[sword-devel] STEP modules
Troy A. Griffitts
Thu, 02 Nov 2000 21:25:52 -0700
We've had some more interest in the STEP area, and I was wondering if
you might be able to give us a rundown of what you were able to
accomplish? If you actually understand the STEP spec well enough to
decompress a module, I'd love for us to work together to add a low level
driver to the framework for this. I realize the RTF+STEPtoHTML filter
will be a much larger effort, but let's at least capture what you got to
work in code-- if you're willing.
"Trandahl, Steve" wrote:
> I don't know too much about searching and compression algorithms, but here's
> a suggestion... SWORD already has a compression/decompression module that
> was added to support STEP format Bibles. As I understand it, the algorithm
> is public domain. I haven't tested the compression portion of the code, but
> decompression works.
> -----Original Message-----
> From: Drew Haninger [mailto:drew@OliveTree.com]

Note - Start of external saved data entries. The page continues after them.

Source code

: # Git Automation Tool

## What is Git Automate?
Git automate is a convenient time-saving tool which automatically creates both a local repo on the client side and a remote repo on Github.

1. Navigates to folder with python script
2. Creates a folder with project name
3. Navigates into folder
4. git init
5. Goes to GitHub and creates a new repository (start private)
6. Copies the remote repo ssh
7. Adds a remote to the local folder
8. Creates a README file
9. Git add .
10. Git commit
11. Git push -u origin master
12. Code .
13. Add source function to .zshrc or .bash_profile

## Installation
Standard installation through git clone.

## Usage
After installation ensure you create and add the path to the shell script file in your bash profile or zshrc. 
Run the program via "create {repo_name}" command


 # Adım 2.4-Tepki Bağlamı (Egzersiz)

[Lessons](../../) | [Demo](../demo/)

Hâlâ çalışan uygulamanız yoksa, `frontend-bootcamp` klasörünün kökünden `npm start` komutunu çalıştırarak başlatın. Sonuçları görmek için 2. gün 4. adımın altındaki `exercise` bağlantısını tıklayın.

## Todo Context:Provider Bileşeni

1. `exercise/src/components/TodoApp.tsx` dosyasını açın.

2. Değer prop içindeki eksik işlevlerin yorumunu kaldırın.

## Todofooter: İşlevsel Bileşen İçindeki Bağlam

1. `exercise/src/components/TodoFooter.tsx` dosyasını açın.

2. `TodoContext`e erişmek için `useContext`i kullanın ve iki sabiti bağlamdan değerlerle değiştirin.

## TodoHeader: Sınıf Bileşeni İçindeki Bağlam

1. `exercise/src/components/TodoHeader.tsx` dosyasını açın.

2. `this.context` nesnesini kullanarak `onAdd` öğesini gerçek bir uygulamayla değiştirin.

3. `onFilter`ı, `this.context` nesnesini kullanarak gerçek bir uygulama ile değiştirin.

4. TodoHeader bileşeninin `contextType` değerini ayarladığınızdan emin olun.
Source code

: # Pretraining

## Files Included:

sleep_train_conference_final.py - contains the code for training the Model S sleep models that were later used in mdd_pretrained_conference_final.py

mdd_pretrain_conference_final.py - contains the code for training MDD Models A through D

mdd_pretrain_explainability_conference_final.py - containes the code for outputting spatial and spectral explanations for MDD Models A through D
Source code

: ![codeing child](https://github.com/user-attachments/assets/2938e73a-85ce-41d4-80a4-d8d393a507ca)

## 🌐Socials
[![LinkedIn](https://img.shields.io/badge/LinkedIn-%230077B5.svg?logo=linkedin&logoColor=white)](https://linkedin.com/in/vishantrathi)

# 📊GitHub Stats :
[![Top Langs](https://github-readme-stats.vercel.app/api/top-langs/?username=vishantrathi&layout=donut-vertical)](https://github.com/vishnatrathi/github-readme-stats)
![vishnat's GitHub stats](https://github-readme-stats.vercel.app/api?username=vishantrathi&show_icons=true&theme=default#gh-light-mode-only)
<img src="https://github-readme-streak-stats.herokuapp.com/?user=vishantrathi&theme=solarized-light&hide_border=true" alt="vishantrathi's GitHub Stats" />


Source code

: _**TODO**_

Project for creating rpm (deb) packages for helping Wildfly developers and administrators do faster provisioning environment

> Sent: Monday, September 18, 2000 10:18 AM
> To: firstname.lastname@example.org
> Subject: Re: [sword-devel] Some other fast search index options
> With Palm Pilot's with more memory available, it would seem not worth the
> effort, but with cell phones on the horizon as a new platform, the effort
> may be worth it. We never finished doing a better compression for the
> smaller Palm Pilot's.
> Drew Haninger
> ----- Original Message -----
> From: "Nathan" <email@example.com>
> To: <firstname.lastname@example.org>
> Sent: Sunday, September 17, 2000 6:05 AM
> Subject: RE: [sword-devel] Some other fast search index options
> > Good day Jerry Hastings and others
> > On 3rd September, Jerry Hastings wrote:
> > > Here are three more methods to try. Consider the bit map
> > > divided into records, of say 32, 16, or 8 bits each.
> > I did the tests as you recommended. The size of the index file
> > comes down from 894 Kb to about 814 Kb.
> > I also tried using Huffman compression, LZW, LZSS, plain RLE,
> > or a combination of all the above. I got it to about 600K.
> > The problem is that we are still compressing the BITMAP files.
> > The uncompressed bitmap files are 48.8 Mbyte. Compressing this
> > down to 600K is impressive, but we can do better by rather
> > trying to compress the verse-lists (list of verses in which the
> > word occurs). The uncompressed size of these lists is 1.23 Mb.
> > (Option 1)
> > Reading up on the subject in the latest research papers,
> > they all seem to indicate that the best compression of the
> > index file is to use these verse-lists (option 1, also
> > called 'inverted lists'), and compress these lists.
> > The steps are:
> > 1. Get the list of verses where the word occurs.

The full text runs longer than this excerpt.